Mais Enash se dit que le problème n’était pas la rapidité mais la précision de la réaction. Il essaya de s’imaginer que, renaissant d’entre les morts, il saisissait instantanément la signification de la présence de créatures étrangères venues des étoiles. Non, il n’aurait pas pu…
Il n’alla pas plus loin dans ses réflexions : l’homme était sorti de la gaine. Les Ganas le virent se diriger d’un pas vif vers la fenêtre et regarder au-dehors. Un seul et bref coup d’œil – puis il se retourna :
— C’est partout pareil ?
Pour la seconde fois, la promptitude avec laquelle il appréhendait la réalité fit sensation. Ce fut Yoal qui répondit :
— Oui. La désolation, la mort et la ruine. Avez-vous une idée de ce qui a pu se passer ?
L’homme quitta la fenêtre et s’immobilisa derrière l’écran d’énergie qui protégeait les Ganas :
— Puis-je examiner le musée ? Il faut que j’évalue mon âge. De mon vivant, nous possédions certains moyens de destruction mais il importe de savoir combien de temps s’est écoulé depuis ma mort pour déterminer la méthode qui a été employée.
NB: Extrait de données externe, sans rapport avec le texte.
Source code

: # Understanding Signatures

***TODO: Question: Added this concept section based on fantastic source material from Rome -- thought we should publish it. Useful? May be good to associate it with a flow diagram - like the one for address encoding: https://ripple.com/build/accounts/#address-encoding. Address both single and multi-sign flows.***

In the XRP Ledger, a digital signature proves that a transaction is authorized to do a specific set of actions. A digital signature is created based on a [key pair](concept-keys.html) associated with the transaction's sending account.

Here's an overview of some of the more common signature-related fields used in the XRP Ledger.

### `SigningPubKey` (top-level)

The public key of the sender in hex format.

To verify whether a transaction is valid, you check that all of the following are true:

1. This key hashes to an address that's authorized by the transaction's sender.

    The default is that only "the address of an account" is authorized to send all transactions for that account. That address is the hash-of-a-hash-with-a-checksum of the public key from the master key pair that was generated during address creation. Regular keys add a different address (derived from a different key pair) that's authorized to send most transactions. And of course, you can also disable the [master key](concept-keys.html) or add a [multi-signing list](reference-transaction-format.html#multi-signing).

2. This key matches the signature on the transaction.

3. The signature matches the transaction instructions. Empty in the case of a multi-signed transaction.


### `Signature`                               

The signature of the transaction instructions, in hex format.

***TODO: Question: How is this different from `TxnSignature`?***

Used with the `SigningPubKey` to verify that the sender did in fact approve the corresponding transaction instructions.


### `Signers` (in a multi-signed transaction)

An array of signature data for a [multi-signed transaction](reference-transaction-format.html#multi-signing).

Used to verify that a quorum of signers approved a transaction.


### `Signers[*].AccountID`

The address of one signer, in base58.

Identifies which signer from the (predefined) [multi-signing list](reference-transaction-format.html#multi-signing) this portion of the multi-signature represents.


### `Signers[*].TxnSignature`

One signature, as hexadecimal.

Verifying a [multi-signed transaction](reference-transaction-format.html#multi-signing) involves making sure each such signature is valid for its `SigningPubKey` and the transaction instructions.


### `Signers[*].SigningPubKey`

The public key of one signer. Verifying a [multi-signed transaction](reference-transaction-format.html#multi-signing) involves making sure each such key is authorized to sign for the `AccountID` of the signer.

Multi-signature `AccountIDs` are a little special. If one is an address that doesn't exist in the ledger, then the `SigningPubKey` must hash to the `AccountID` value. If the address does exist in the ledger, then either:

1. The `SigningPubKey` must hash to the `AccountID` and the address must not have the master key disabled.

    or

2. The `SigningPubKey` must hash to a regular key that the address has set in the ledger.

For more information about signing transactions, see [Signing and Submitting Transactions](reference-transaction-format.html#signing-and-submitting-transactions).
Les conseillers se tournèrent vers le capitaine Gorsid qui, après avoir hésité, ordonna au garde armé :
— Surveillez-le !
Il fit face à l’homme :
— Nous comprenons à merveille ce que vous souhaitez : vous aimeriez prendre le contrôle de la situation pour garantir votre propre sécurité. Laissez-moi vous rassurer : ne faites pas de mouvements malencontreux et tout se passera bien.
L’homme crut-il ou ne crut-il pas au mensonge ? Impossible de le deviner. De même, il n’eut pas un regard, pas un geste indiquant qu’il avait remarqué le sol carbonisé à l’endroit où ses deux prédécesseurs avaient été volatilisés d’un coup de fusil à rayons. Il s’avança avec curiosité jusqu’à la porte la plus proche, considéra le deuxième garde qui l’y attendait et la franchit d’un pas allègre. La première sentinelle lui emboîta le pas, suivie de l’écran énergétique mobile et des conseillers à la queue leu leu.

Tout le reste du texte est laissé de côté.